Problem to work on:
Each line of the material that includes the string "pageInfo" counts once; report the total and nothing further.

Data extract:
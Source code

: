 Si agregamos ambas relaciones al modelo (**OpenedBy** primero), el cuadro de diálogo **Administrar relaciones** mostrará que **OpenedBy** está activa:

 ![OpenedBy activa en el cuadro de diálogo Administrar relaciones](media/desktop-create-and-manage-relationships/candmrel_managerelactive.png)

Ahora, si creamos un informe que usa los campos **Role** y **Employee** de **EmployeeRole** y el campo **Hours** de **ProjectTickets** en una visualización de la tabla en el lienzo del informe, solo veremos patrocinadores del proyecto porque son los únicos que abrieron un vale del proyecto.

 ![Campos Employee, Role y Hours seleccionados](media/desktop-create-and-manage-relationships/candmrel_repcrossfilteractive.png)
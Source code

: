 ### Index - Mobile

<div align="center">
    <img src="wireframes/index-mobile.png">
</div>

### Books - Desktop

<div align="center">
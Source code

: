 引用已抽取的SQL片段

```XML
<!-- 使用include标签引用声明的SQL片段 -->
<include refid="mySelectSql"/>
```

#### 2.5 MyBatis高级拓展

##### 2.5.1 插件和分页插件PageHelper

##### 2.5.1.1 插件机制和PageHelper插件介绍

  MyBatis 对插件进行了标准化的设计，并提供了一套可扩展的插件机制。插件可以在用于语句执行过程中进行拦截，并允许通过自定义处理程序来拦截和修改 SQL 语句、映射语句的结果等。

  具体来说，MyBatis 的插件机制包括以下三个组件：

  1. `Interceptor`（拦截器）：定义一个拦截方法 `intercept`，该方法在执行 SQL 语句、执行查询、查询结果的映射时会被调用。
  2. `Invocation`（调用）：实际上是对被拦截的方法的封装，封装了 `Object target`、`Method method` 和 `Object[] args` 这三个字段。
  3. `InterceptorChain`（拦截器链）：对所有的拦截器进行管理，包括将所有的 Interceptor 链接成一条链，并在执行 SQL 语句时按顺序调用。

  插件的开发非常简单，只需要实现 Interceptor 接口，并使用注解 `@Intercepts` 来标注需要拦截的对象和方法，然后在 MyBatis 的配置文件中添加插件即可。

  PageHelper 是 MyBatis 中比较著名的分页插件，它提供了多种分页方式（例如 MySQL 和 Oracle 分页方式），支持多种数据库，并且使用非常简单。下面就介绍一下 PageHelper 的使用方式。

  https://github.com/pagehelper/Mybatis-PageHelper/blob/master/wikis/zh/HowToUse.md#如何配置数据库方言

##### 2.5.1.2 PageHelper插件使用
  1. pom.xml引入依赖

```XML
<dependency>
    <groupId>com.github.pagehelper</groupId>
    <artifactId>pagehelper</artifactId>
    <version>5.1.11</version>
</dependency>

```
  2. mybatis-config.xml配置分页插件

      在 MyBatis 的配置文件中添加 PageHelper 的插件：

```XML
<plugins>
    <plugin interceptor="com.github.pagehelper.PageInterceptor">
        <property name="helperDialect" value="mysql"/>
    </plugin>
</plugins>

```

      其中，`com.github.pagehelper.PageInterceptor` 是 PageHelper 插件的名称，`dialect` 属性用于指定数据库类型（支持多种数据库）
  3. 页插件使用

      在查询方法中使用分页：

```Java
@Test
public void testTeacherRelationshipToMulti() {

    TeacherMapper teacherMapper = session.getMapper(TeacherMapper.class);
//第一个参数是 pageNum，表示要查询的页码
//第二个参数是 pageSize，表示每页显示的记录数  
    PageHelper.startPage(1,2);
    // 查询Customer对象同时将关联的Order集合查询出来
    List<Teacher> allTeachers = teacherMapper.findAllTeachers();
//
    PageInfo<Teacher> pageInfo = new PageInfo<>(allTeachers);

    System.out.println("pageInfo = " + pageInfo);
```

Result of this task:
2